Now we have an influx of young families. Many choose remote rural areas, with houses they can renovate. Families who move out here take a huge risk, the country life can be lonely and there is no English-language school available. It’s hard for the children, thrown into the strict French educational system. The parents are optimistic and keen to immerse the family in French cultural life. Before signing the papers to their houses they imagine chatting over the fence to their French neighbours and speaking perfect French in just a few months with their new friends over an aperitif.
In reality, their best friends tend to be English. The numbers of English residents has sky-rocketed in five years. There are estimated to be around 400,000 British families in France. In the English café in the local town I browse the monthly newsletters offering English plumbers, carpenters, gardeners…A whole community has materialized to meet their needs. The supermarket has an International section now (baked beans, HP sauce, Tetley’s tea-bags…) and the staff speak English these days.
In the local village school Marc and Nina attend (four classes, three teachers and sixty-six pupils) there are seven English kids.
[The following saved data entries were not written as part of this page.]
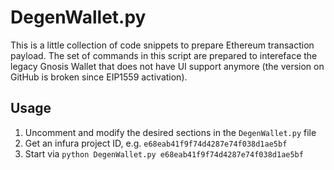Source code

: # DegenWallet.py
This is a little collection of code snippets to prepare Ethereum transaction payload.
The set of commands in this script are prepared to intereface the legacy Gnosis Wallet that does not have UI support anymore (the version on GitHub is broken since EIP1559 activation).

## Usage
1. Uncomment and modify the desired sections in the `DegenWallet.py` file
2. Get an infura project ID, e.g. `e68eab41f9f74d4287e74f038d1ae5bf`
3. Start via `python DegenWallet.py e68eab41f9f74d4287e74f038d1ae5bf`
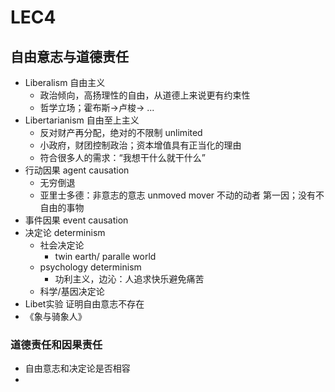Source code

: # LEC4
## 自由意志与道德责任
- Liberalism 自由主义
  - 政治倾向，高扬理性的自由，从道德上来说更有约束性
  - 哲学立场；霍布斯->卢梭-> ...
- Libertarianism 自由至上主义
  - 反对财产再分配，绝对的不限制 unlimited
  - 小政府，财团控制政治；资本增值具有正当化的理由
  - 符合很多人的需求：“我想干什么就干什么”
- 行动因果 agent causation
  - 无穷倒退
  - 亚里士多德：非意志的意志 unmoved mover 不动的动者 第一因；没有不自由的事物 
- 事件因果 event causation    
- 决定论 determinism
  - 社会决定论
    - twin earth/ paralle world 
  - psychology determinism
    - 功利主义，边沁：人追求快乐避免痛苦
  - 科学/基因决定论  
- Libet实验 证明自由意志不存在
- 《象与骑象人》
### 道德责任和因果责任
- 自由意志和决定论是否相容
-    
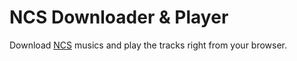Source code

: NCS Downloader & Player
=======================
Download [NCS](https://ncs.io) musics and play the tracks right from your browser.
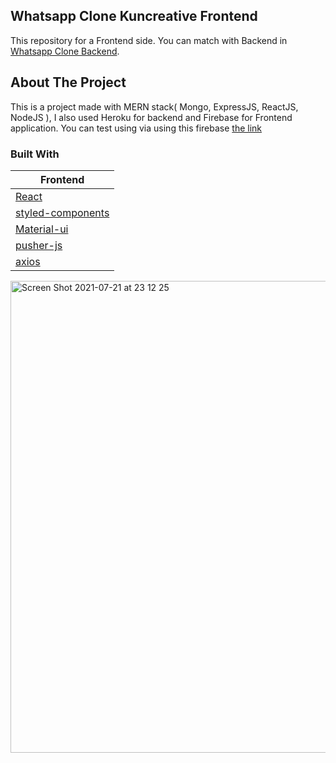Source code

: ## Whatsapp Clone Kuncreative Frontend

This repository for a Frontend side.
You can match with Backend in [Whatsapp Clone Backend](https://github.com/k-cicek/WhatAppClone-Backend).


## About The Project

This is a project made with MERN stack( Mongo, ExpressJS, ReactJS, NodeJS ), I also used Heroku for backend and Firebase for Frontend application.
You can test using via using this firebase [the link](https://lnkd.in/dKk3etp )


### Built With  

|                   Frontend                         |       
|----------------------------------------------------|
|        [React](https://reactjs.org/)               |     
|[styled-components](https://styled-components.com/) |              
|     [Material-ui](https://material-ui.com/)        |                             
|      [pusher-js](https://pusher.com/)              |           
|      [axios](https://github.com/axios/axios)       |             



<img width="755" alt="Screen Shot 2021-07-21 at 23 12 25" src="https://user-images.githubusercontent.com/79858870/126946046-55a92ef3-e7a5-497a-81fa-5d7472693e51.png">
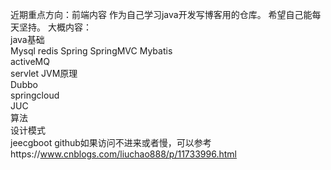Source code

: 近期重点方向：前端内容
作为自己学习java开发写博客用的仓库。
希望自己能每天坚持。
大概内容：   
java基础  
Mysql 
redis 
Spring 
SpringMVC 
Mybatis  
activeMQ  
servlet
JVM原理  
Dubbo  
springcloud  
JUC  
算法  
设计模式  
jeecgboot
github如果访问不进来或者慢，可以参考https://www.cnblogs.com/liuchao888/p/11733996.html  
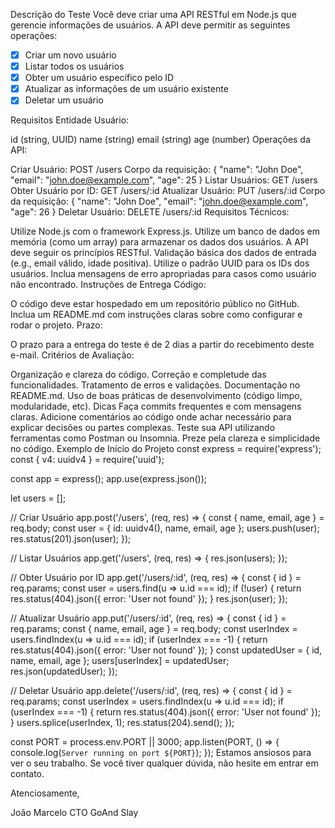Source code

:Descrição do Teste
Você deve criar uma API RESTful em Node.js que gerencie informações de usuários. A API deve permitir as seguintes operações:

- [x] Criar um novo usuário
- [x] Listar todos os usuários
- [x] Obter um usuário específico pelo ID
- [x] Atualizar as informações de um usuário existente
- [x] Deletar um usuário

Requisitos
Entidade Usuário:

id (string, UUID)
name (string)
email (string)
age (number)
Operações da API:

Criar Usuário: POST /users
Corpo da requisição: { "name": "John Doe", "email": "john.doe@example.com", "age": 25 }
Listar Usuários: GET /users
Obter Usuário por ID: GET /users/:id
Atualizar Usuário: PUT /users/:id
Corpo da requisição: { "name": "John Doe", "email": "john.doe@example.com", "age": 26 }
Deletar Usuário: DELETE /users/:id
Requisitos Técnicos:

Utilize Node.js com o framework Express.js.
Utilize um banco de dados em memória (como um array) para armazenar os dados dos usuários.
A API deve seguir os princípios RESTful.
Validação básica dos dados de entrada (e.g., email válido, idade positiva).
Utilize o padrão UUID para os IDs dos usuários.
Inclua mensagens de erro apropriadas para casos como usuário não encontrado.
Instruções de Entrega
Código:

O código deve estar hospedado em um repositório público no GitHub.
Inclua um README.md com instruções claras sobre como configurar e rodar o projeto.
Prazo:

O prazo para a entrega do teste é de 2 dias a partir do recebimento deste e-mail.
Critérios de Avaliação:

Organização e clareza do código.
Correção e completude das funcionalidades.
Tratamento de erros e validações.
Documentação no README.md.
Uso de boas práticas de desenvolvimento (código limpo, modularidade, etc).
Dicas
Faça commits frequentes e com mensagens claras.
Adicione comentários ao código onde achar necessário para explicar decisões ou partes complexas.
Teste sua API utilizando ferramentas como Postman ou Insomnia.
Preze pela clareza e simplicidade no código.
Exemplo de Início do Projeto
const express = require('express');
const { v4: uuidv4 } = require('uuid');

const app = express();
app.use(express.json());

let users = [];

// Criar Usuário
app.post('/users', (req, res) => {
const { name, email, age } = req.body;
const user = { id: uuidv4(), name, email, age };
users.push(user);
res.status(201).json(user);
});

// Listar Usuários
app.get('/users', (req, res) => {
res.json(users);
});

// Obter Usuário por ID
app.get('/users/:id', (req, res) => {
const { id } = req.params;
const user = users.find(u => u.id === id);
if (!user) {
return res.status(404).json({ error: 'User not found' });
}
res.json(user);
});

// Atualizar Usuário
app.put('/users/:id', (req, res) => {
const { id } = req.params;
const { name, email, age } = req.body;
const userIndex = users.findIndex(u => u.id === id);
if (userIndex === -1) {
return res.status(404).json({ error: 'User not found' });
}
const updatedUser = { id, name, email, age };
users[userIndex] = updatedUser;
res.json(updatedUser);
});

// Deletar Usuário
app.delete('/users/:id', (req, res) => {
const { id } = req.params;
const userIndex = users.findIndex(u => u.id === id);
if (userIndex === -1) {
return res.status(404).json({ error: 'User not found' });
}
users.splice(userIndex, 1);
res.status(204).send();
});

const PORT = process.env.PORT || 3000;
app.listen(PORT, () => {
console.log(`Server running on port ${PORT}`);
});
Estamos ansiosos para ver o seu trabalho. Se você tiver qualquer dúvida, não hesite em entrar em contato.

Atenciosamente,

João Marcelo
CTO
GoAnd Slay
That’s nearly 10%. The seven kids naturally talk English together, even though they are all bilingual. Except in class where English in banned. So far, the linguistic balance is working and the seven English-speaking kids make efforts to play with the French children and integrate through after-school activities. Marc and Nina have friends from both cultures and translate when needed. But in the secondary school I hear that 20% of the kids are English. They have become a separate group and rarely socialize with French kids.
What do the locals think about it? French mothers are happy for their kids to play with the English kids after school (free language lessons!) But furious at the prices the English pay for a country house. There is a distinct feeling that the numbers are getting too high and anti-English comments can be heard all around. The teachers hate teaching English as a Second Language (part of the curriculum) to the English kids, who laugh at their pronunciation.
On the English side some of the parents were rather annoyed to have yet another ‘English’ family join the class when we arrived. One mother, who has been living in our village for four years, was furious to have lost her status as the Only Brit in the Village. There’s the unspoken fear that the English kids will not bother learning French or make any French friends if there are too many of them. This is the case in many countries where, once numbers get too large, an internal community is formed.